Uma produção recorde de electricidade a partir de energia eólica e solar permitiu que a União Europeia (UE) evitasse, desde Março de 2022, a importação de gás russo num valor estimado de 99 mil milhões de euros. Esta é uma das conclusões de um relatório, intitulado Mais Renováveis, Menos Inflação, divulgado esta terça-feira pelos think tanks independentes Ember e E3G.

Os autores do estudo sublinham que esta deve ser a atitude europeia daqui para a frente: acelerar a produção de energias renováveis e, simultaneamente, travar a importação de combustíveis fósseis caros que contribuem para o aumento da inflação. Assim, temos um duplo benefício: ambiental e económico.

“Acho que esta é a principal mensagem para os decisores políticos: a direcção da política energética na última década (ou nas últimas) tem sido muito lenta na adopção de energia limpa e doméstica [produzida localmente]. As decisões foram tomadas na ingénua suposição de que a Rússia (e outros fornecedores de combustíveis fósseis) permaneceriam parceiros comerciais estáveis ​​e confiáveis, o que tornou a crise energética de hoje ainda pior”, afirma ao PÚBLICO Chris Rosslowe, co-autor do estudo e analista de dados climáticos e energéticos da Ember.

Chris Rosslowe acredita que só saberemos realmente se a UE aprendeu a lição quando virmos compromissos robustos, com prazos ambiciosos, para a produção de energia limpa em larga escala. Para o analista, os primeiros passos consistem na definição de “uma meta de pelo menos 45% de energia renovável” até 2030 e num “amplo apoio” dos países-membros ao pacote europeu REPowerEU.

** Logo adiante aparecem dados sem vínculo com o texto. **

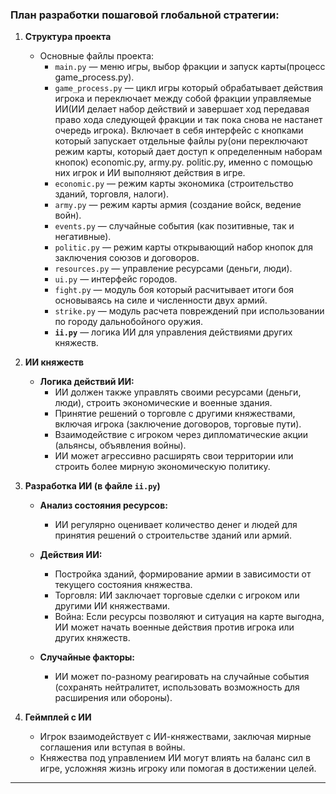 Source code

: 

### План разработки пошаговой глобальной стратегии:

1. **Структура проекта**
   - Основные файлы проекта:
     - `main.py` — меню игры, выбор фракции и запуск карты(процесс game_process.py).
     - `game_process.py` — цикл игры который обрабатывает действия игрока и переключает между собой фракции управляемые ИИ(ИИ делает набор действий и завершает ход передавая право хода следующей фракции и так пока снова не настанет очередь игрока). Включает в себя интерфейс с кнопками который запускает отдельные файлы py(они переключают режим карты, который дает доступ к определенным наборам кнопок) economic.py, army.py. politic.py, именно с помощью них игрок и ИИ выполняют действия в игре.
     - `economic.py` — режим карты экономика (строительство зданий, торговля, налоги).
     - `army.py` — режим карты армия (создание войск, ведение войн).
     - `events.py` — случайные события (как позитивные, так и негативные).
     - `politic.py` — режим карты открывающий набор кнопок для заключения союзов и договоров.
     - `resources.py` — управление ресурсами (деньги, люди).
     - `ui.py` — интерфейс городов.
	 - `fight.py` — модуль боя который расчитывает итоги боя основываясь на силе и численности двух армий.
	 - `strike.py` — модуль расчета повреждений при использовании по городу дальнобойного оружия.
     - **`ii.py`** — логика ИИ для управления действиями других княжеств.
   
2. **ИИ княжеств**
   - **Логика действий ИИ:**
     - ИИ должен также управлять своими ресурсами (деньги, люди), строить экономические и военные здания.
     - Принятие решений о торговле с другими княжествами, включая игрока (заключение договоров, торговые пути).
     - Взаимодействие с игроком через дипломатические акции (альянсы, объявления войны).
     - ИИ может агрессивно расширять свои территории или строить более мирную экономическую политику.
   
3. **Разработка ИИ (в файле `ii.py`)**
   - **Анализ состояния ресурсов:**
     - ИИ регулярно оценивает количество денег и людей для принятия решений о строительстве зданий или армий.
   
   - **Действия ИИ:**
     - Постройка зданий, формирование армии в зависимости от текущего состояния княжества.
     - Торговля: ИИ заключает торговые сделки с игроком или другими ИИ княжествами.
     - Война: Если ресурсы позволяют и ситуация на карте выгодна, ИИ может начать военные действия против игрока или других княжеств.
   
   - **Случайные факторы:**
     - ИИ может по-разному реагировать на случайные события (сохранять нейтралитет, использовать возможность для расширения или обороны).

4. **Геймплей с ИИ**
   - Игрок взаимодействует с ИИ-княжествами, заключая мирные соглашения или вступая в войны.
   - Княжества под управлением ИИ могут влиять на баланс сил в игре, усложняя жизнь игроку или помогая в достижении целей.

---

A iniciativa REPowerEU prevê uma actualização dos objectivos e prazos anteriormente definidos para a UE alcançar a chamada neutralidade carbónica. Esta estratégia de Bruxelas também implica um reforço de cerca de 300 mil milhões de euros para apoiar os investimentos e as reformas imprescindíveis para tornar os países europeus menos dependentes do gás russo.

“A proposta REPowerEU estabelece novas metas mais altas para energia renovável e eficiência energética. Apoiar essas metas impulsionará o investimento acelerado antes dos invernos futuros. É a opção sensata para a segurança energética da Europa, para os orçamentos governamentais sobrecarregados e para as facturas dos consumidores”, lê-se no documento elaborado por Rosslowe juntamente com Pieter de Pous, Artur Patuleia e Sarah Brown.

Sol e vento geram 345 TWh

O estudo mostra que a capacidade eólica e solar actualmente instalada evitou que a União Europeia importasse 70 mil milhões de metros cúbicos de gás desde Fevereiro de 2022, quando a Rússia invadiu a Ucrânia. Entre 1 de Março e 30 de Setembro – o intervalo considerado pelos autores –, a energia eólica e solar atingiu uma quota de 24% da electricidade produzida na UE.

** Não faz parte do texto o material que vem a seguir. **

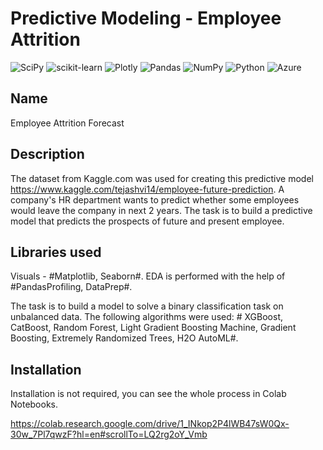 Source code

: # Predictive Modeling - Employee Attrition

![SciPy](https://img.shields.io/badge/SciPy-%230C55A5.svg?style=for-the-badge&logo=scipy&logoColor=%white)
![scikit-learn](https://img.shields.io/badge/scikit--learn-%23F7931E.svg?style=for-the-badge&logo=scikit-learn&logoColor=white)
![Plotly](https://img.shields.io/badge/Plotly-%233F4F75.svg?style=for-the-badge&logo=plotly&logoColor=white)
![Pandas](https://img.shields.io/badge/pandas-%23150458.svg?style=for-the-badge&logo=pandas&logoColor=white)
![NumPy](https://img.shields.io/badge/numpy-%23013243.svg?style=for-the-badge&logo=numpy&logoColor=white)
![Python](https://img.shields.io/badge/python-3670A0?style=for-the-badge&logo=python&logoColor=ffdd54)
![Azure](https://img.shields.io/badge/azure-%230072C6.svg?style=for-the-badge&logo=microsoftazure&logoColor=white)


## Name
Employee Attrition Forecast

## Description
The dataset from Kaggle.com was used for creating this predictive model https://www.kaggle.com/tejashvi14/employee-future-prediction. A company's HR department wants to predict whether some employees would leave the company in next 2 years. The task is to build a predictive model that predicts the prospects of future and present employee.

## Libraries used

Visuals - #Matplotlib, Seaborn#.
EDA is performed with the help of #PandasProfiling, DataPrep#.

The task is to build a model to solve a binary classification task on unbalanced data. The following algorithms were used: # XGBoost, CatBoost, Random Forest, Light Gradient Boosting Machine, Gradient Boosting, Extremely Randomized Trees, H2O AutoML#.


## Installation
Installation is not required, you can see the whole process in Colab Notebooks.

https://colab.research.google.com/drive/1_INkop2P4lWB47sW0Qx-30w_7Pl7qwzF?hl=en#scrollTo=LQ2rg2oY_Vmb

Ao todo, a energia eólica (192 Terawatt-hora, TWh) e solar (153 TWh) geraram 345 TWh de electricidade em toda a UE entre Março e Setembro deste ano. Trata-se de um aumento anual recorde de 13% (mais 39 TWh). Portugal também registou um recorde nesse período – com 37,5% de electricidade eólica e solar (8,5 TWh).

“Sem energia eólica e solar, esta crise energética (que é sobretudo uma crise de abastecimento de gás) teria sido ainda pior, porque a UE precisaria [de comprar ainda] mais gás para gerar electricidade para manter as luzes acesas. Isso teria resultado em preços mais altos do gás hoje”, afirma Rosslowe, numa resposta por e-mail.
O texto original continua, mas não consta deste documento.